No longer. As of now, and for a decade past, we're in free fall. Only those protected against the consequences of state failure can afford such fantasies. 'Failing' can mean different things ranging from State disintegration into outright famine and generalised violence to staggering along the abyss beset by mass poverty, personal insecurity and crime.

There is absolutely no doubt we meet the latter definition of failure, with a significant chance of progressing further into the full monty.

In my view the 'adapt and nudge' version of political reform is corporate South Africa in tacit alliance with the ruling ANC cartel. In the kindest version of this scenario the Ship of State is kept afloat, the current pockets of relative affluence and functionality are somehow maintained, possibly even extended, hopefully with some benefits filtering-down to the masses.

This is fantasy close to outright cynicism. Contrary to what the corporate sector may believe, the ANC government and the criminal cartels will call the tune, not them. Infrastructure will continue to disintegrate, those with skills will immigrate, crime at all levels will worsen, the educational and health institutions will deteriorate further and poverty and inequality will mount.

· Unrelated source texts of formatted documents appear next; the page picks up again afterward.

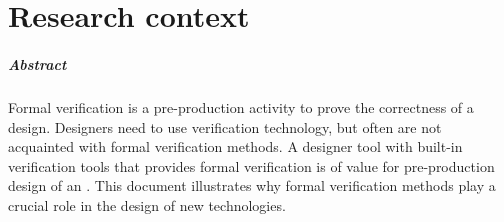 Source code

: \chapter{Research context}

\graphicspath{ {../05-research-context/} }
\paragraph{Abstract}
Formal verification is a pre-production activity to prove the correctness of a
design. Designers need to use verification technology, but often are not acquainted with formal verification methods.
A designer tool with built-in verification tools that provides formal verification is of value for pre-production
design of an \Noc. This document illustrates why formal verification methods play a crucial role
in the design of new technologies.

Faced with these trends and increasing public resistance, the government will become more extreme, Western investment will lessen, the role of the Russian-Chinese bloc will increase. Who knows what will happen after that?

Politics is not a harmless sideshow. Yet listening to many of our politicians, especially those from the swarm of ego-driven, single-issue parties and much of our media, that is precisely how they regard it. A game in which the voters are pawns and they're playing kings and queens.

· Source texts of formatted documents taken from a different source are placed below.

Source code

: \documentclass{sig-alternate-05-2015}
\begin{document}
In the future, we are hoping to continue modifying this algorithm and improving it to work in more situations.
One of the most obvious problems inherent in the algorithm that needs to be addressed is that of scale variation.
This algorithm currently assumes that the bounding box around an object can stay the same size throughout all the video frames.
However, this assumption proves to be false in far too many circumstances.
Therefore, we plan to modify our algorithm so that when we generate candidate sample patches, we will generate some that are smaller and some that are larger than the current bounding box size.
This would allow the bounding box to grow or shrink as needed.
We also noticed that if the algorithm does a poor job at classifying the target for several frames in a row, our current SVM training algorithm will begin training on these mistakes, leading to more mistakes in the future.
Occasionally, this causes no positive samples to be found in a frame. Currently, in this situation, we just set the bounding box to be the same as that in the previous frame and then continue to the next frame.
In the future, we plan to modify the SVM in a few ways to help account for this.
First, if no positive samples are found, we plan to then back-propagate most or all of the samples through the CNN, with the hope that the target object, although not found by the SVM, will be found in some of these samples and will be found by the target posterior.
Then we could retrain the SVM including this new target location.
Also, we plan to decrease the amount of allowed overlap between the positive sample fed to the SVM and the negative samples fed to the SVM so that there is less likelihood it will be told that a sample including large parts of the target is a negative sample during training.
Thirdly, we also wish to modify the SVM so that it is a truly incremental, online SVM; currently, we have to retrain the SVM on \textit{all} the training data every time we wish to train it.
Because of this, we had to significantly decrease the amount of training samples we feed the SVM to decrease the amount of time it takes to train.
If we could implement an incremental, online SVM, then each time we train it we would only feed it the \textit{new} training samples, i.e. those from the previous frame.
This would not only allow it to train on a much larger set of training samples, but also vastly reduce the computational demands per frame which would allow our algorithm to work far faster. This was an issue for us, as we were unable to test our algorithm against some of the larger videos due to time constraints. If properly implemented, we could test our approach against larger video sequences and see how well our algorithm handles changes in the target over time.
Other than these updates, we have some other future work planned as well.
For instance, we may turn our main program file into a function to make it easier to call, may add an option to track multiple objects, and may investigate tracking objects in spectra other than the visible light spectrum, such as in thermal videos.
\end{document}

This is an immature politics of opportunism reflecting the dire socio-economic demoralisation and fragmented state of the country.

Yet, amazingly, enough we still have a party which remembers what national purpose is about. A party which retains the institutional and cultural imprint of hard-won freedoms resting upon an adult ethos of personal responsibility, integrity, and social conscience.

Everyone knows its name, the Democratic Alliance. It's the party which makes the trains run on time, without the fascism. We need it desperately in South Africa. But what are the caveats?

One. The South African soil is unpropitious. You cannot just transplant a foreign plant like liberal democracy into such inhospitable soil and expect it to flourish. It has to be carefully tended and defended. Given the political and historical terrain of SA that's an immensely difficult and arduous task.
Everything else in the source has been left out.